An investigation for the upcoming edition of Consumer Reports magazine finds many bidders end up spending more than they intend and have nothing to show for it.
So how do penny auctions work?
"Penny-auction sites offer the thrill of the bid" (Consumer Reports)
Greg Daugherty, executive editor of Consumer Reports, explained that penny auctions aren't like eBay, where you get to bid for free. ,/P>
Instead, you have to buy bids.
"They're 50 cents to $1, in many cases, and you could bid 50 or 60 times on a particular product and not get it, and basically walk away with nothing," he said. "(The auctions) appear to create an opportunity to get an amazing bargain on things, but I don't think people are realizing how many people they are bidding against and what it's actually going to cost them in the end."
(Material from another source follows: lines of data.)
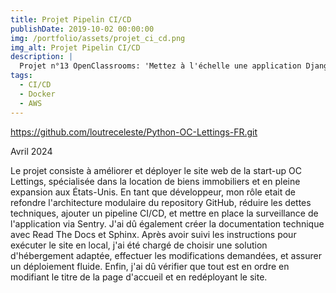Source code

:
 ```yaml
---
title: Projet Pipelin CI/CD
publishDate: 2019-10-02 00:00:00
img: /portfolio/assets/projet_ci_cd.png
img_alt: Projet Pipelin CI/CD
description: |
  Projet n°13 OpenClassrooms: 'Mettez à l'échelle une application Django en utilisant une architecture modulaire'.
tags:
  - CI/CD
  - Docker
  - AWS
---
```


https://github.com/loutreceleste/Python-OC-Lettings-FR.git

Avril 2024

Le projet consiste à améliorer et déployer le site web de la start-up OC Lettings, spécialisée dans la location de biens immobiliers et en pleine expansion aux États-Unis. En tant que développeur, mon rôle etait de refondre l'architecture modulaire du repository GitHub, réduire les dettes techniques, ajouter un pipeline CI/CD, et mettre en place la surveillance de l'application via Sentry. J'ai dû également créer la documentation technique avec Read The Docs et Sphinx. Après avoir suivi les instructions pour exécuter le site en local, j'ai été chargé de choisir une solution d'hébergement adaptée, effectuer les modifications demandées, et assurer un déploiement fluide. Enfin, j'ai dû vérifier que tout est en ordre en modifiant le titre de la page d'accueil et en redéployant le site.
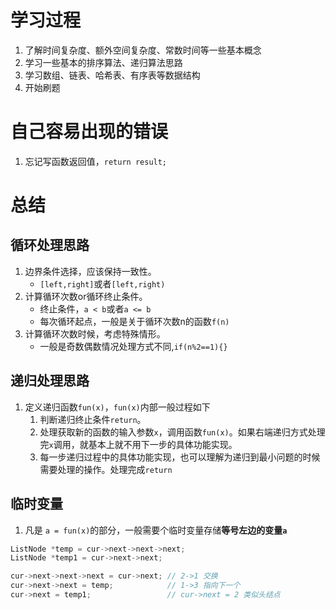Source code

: # 学习过程
1. 了解时间复杂度、额外空间复杂度、常数时间等一些基本概念
2. 学习一些基本的排序算法、递归算法思路
3. 学习数组、链表、哈希表、有序表等数据结构
4. 开始刷题

# 自己容易出现的错误
1. 忘记写函数返回值，`return result;`

# 总结
## 循环处理思路
1. 边界条件选择，应该保持一致性。
    - `[left,right]`或者`[left,right)`
2. 计算循环次数or循环终止条件。
    - 终止条件，`a < b`或者`a <= b`
    - 每次循环起点，一般是关于循环次数n的函数`f(n)`
3. 计算循环次数时候，考虑特殊情形。
    - 一般是奇数偶数情况处理方式不同,`if(n%2==1){}`

## 递归处理思路
1. 定义递归函数`fun(x)`，`fun(x)`内部一般过程如下
    1. 判断递归终止条件`return`。
    2. 处理获取新的函数的输入参数`x`，调用函数`fun(x)`。如果右端递归方式处理完`x`调用，就基本上就不用下一步的具体功能实现。
    3. 每一步递归过程中的具体功能实现，也可以理解为递归到最小问题的时候需要处理的操作。处理完成`return`

## 临时变量
1. 凡是 `a = fun(x)`的部分，一般需要个临时变量存储**等号左边的变量`a`**
```c++
ListNode *temp = cur->next->next->next;
ListNode *temp1 = cur->next->next;

cur->next->next->next = cur->next; // 2->1 交换
cur->next->next = temp;            // 1->3 指向下一个
cur->next = temp1;                 // cur->next = 2 类似头结点
```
Daugherty said their investigation found many of the sites are "probably on the level," but people, he said, need to realize only one person will walk away with that great deal.
"When you get into it, go into it with your eyes open," he said, "realizing you're probably not that one person."
To help safeguard yourself against being taken in, Daugherty suggests people search the name of the penny auction on a search engine with words like "complaints" or "rip-offs," and check out people's responses in the search results.
"There are dozens and dozens of these things, and some of them have been shut down," Daugherty said.
"Early Show" co-anchor Betty Nguyen noted, "They advertise that for just a penny you may be able to own a flat-screen television that is worth $2,000. What they don't tell you is, if you don't win that bid and you spend a $100, $200 trying to bid on it, if you don't win it, you're out that money."
Daugherty said, "Some sites will give you the opportunity to buy that television at retail. We also looked into that and find their retail prices are typically higher than you could play elsewhere.
"Before you buy it at retail at one of these sites, look around, look at your local stores, you may do much better there."
The people competing on these sites, Daugherty said, are "almost-professionals" who know tricks.
"For the average person going in there, the odds are pretty slim," he said. "I mean, there are ways to bid at the end, various strategies, and some of the sites, if you go into them, they will explain some of the strategies for bidding."
He added, "Some people have fun with these, but we say don't get carried away, and know what you're getting yourself into."